Sebenarnya beliau memiliki sebuah rencana besar yang telah dibicarakan dengan Pak Anwar atas usulan Elvira. Tapi hal itu masih dirahasiakan dulu dari Ayudia. Menunggu saat yang tepat agar Ayudia bisa siap menerima segala yang mungkin terjadi nantinya.
Ayudia juga belum mau mengkonfirmasi apa keinginannya untuk masa mendatang. Yang penting sekarang ia sudah kembali bisa berpikir normal dan tak lagi ingin terus bersembunyi di balik halusinasi kebohongannya sendiri.
Dan terutama ia ingin meminta bantuan Elvira untuk menyampaikan permintaan maafnya kepada teman-teman yang pernah juga dibohongi soal status palsu mahasiswinya. Setidaknya bila ajal menjemput kelak, ia sudah meminta maafatas segala kebohongan yang terlanjur terucap.
__ADS_1
Pada malam itu Ayudia mimpi buruk. Ia terbangun dengan dada turun naik dan napas tersengal-sengal seolah dikejar penyesalan. Ya, penyesalan datang di dalam mimpinya sebagai sosok maha besar yang berwarna hitam pekat dan terus menghimpit dadanya hingga sesak tak bisa bernapas.
Dalam hati Ayudia tahu itu adalah kesalahannya dan ia harus melakukan sesuatu untuk mengenyahkan bayangan hitam besar itu. Saat terbangun, ia langsung sadar bahw awaktunya untuk meminta maaf harus disegerakan. Beruntung sekali Allah masih memberinya sempat untuk bertindak sebelum semuanya semakin berlarut dan terlambat.

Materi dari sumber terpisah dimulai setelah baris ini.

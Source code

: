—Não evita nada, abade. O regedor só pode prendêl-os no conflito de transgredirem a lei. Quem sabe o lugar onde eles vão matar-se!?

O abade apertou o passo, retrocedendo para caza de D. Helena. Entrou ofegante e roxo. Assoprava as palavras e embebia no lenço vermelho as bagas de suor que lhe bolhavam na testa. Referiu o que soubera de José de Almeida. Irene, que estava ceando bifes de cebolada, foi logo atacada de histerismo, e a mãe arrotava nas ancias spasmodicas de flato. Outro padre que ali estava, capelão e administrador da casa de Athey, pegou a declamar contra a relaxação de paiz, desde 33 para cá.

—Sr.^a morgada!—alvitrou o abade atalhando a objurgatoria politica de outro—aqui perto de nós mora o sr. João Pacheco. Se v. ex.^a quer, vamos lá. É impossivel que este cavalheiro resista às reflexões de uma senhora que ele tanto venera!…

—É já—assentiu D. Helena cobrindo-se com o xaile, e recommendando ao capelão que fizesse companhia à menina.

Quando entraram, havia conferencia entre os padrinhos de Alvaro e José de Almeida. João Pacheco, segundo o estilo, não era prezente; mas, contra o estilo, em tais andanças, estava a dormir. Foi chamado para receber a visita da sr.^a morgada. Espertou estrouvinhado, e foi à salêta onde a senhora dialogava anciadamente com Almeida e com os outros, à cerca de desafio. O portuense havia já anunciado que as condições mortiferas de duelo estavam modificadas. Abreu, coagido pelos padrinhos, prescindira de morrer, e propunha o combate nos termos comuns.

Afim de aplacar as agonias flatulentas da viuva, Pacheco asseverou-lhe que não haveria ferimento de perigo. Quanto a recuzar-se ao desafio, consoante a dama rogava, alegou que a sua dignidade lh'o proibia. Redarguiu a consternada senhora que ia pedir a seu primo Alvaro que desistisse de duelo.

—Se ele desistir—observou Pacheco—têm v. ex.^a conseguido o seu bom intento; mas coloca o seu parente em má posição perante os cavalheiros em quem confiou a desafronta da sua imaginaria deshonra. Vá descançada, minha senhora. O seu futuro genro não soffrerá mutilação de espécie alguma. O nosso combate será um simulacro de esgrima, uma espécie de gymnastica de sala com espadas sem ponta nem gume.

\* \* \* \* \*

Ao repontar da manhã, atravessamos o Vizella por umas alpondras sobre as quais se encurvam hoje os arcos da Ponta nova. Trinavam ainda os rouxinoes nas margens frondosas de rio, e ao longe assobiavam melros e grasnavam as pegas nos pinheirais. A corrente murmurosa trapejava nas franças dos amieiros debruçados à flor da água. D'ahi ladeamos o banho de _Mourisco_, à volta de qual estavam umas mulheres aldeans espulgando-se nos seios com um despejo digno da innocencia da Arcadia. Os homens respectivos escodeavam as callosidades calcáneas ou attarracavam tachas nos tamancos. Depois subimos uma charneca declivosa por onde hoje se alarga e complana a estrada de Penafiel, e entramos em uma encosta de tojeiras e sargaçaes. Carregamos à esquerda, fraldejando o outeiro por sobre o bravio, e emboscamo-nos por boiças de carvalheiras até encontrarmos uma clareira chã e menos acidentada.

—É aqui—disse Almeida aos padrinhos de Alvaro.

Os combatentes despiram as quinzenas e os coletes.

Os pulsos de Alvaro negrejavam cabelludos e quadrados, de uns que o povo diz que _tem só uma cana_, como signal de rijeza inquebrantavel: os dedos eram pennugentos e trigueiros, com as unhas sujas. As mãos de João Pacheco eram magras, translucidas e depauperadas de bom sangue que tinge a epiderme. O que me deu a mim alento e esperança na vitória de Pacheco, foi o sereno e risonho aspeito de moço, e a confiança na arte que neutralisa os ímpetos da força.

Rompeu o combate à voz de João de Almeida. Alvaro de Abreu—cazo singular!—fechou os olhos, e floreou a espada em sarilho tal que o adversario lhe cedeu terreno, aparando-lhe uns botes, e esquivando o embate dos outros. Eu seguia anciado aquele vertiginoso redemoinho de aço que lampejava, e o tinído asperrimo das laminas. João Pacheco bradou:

Menurutnya ia sungguh beruntung karena diberi kesempatan untuk meminta maaf. Segera dicurhatkannya isi mimpinya itu kepada Elvira.
“Ya Allah, Dia. Nakutin sekali mimpinya,” komentar Elvira ikut ngeri mendengarnya.
“Aku apa lagi yang ngalamin. Keringat dingin keluar terus ini dari tadi,” jawab Ayudia sambil masih menahan gemetaran di tubuhnya.
“Tapi kamu bener udah siap kan kalau minta maaf ke temen-temen? Kalau iya, maka aku bisa agendain ketemuan kita. Aku bosa adain acara kumpul bareng dadakan di weekend nanti. Gimana? Di rumahku aja biar kamu nggak terlalu jauh.” Elvira mengusulkan saran yang menurut Ayudia sangat bagus itu.
“Setuju! Tolong, ya, El. Bilang aja ke mereka kalau aku mau pengakuan dosa. Aku mau minta maaf dan entah nanti anggapan mereka sama aku mau kayak apa, yang penting aku udah minta maaf.” Ayudia langsung mengiyakan usulan sahabatnya itu.
“Siap. Akan kuusahain mereka smeua datang. Kamu jaga mental baik-baik, ya. Niat kamu bagus, Dia. Jangan sampai setan nanti berhasil membujukmu untuk berubah pikiran lagi, loh.” Elvira memperingatkan.
Ayudia terkekeh geli karena merasa Elvira kini sangat berhati-hati padanya. Yah, wajar. Pengalamannya dibohongi besar-besaran oleh Ayudia tidak tanggung-tanggung.
“Makasih lagi, ya, El. Entah hati kamu terbuat dari apa sampai nggak pernah ada sakit hatinya sama aku. Padahal aku sendiri udah bersikap begitu buruk padamu selama ini,” sesal Ayudia, setengah malu pada kelakuannya sendiri. Entah setan apa yang merasukinya dulu.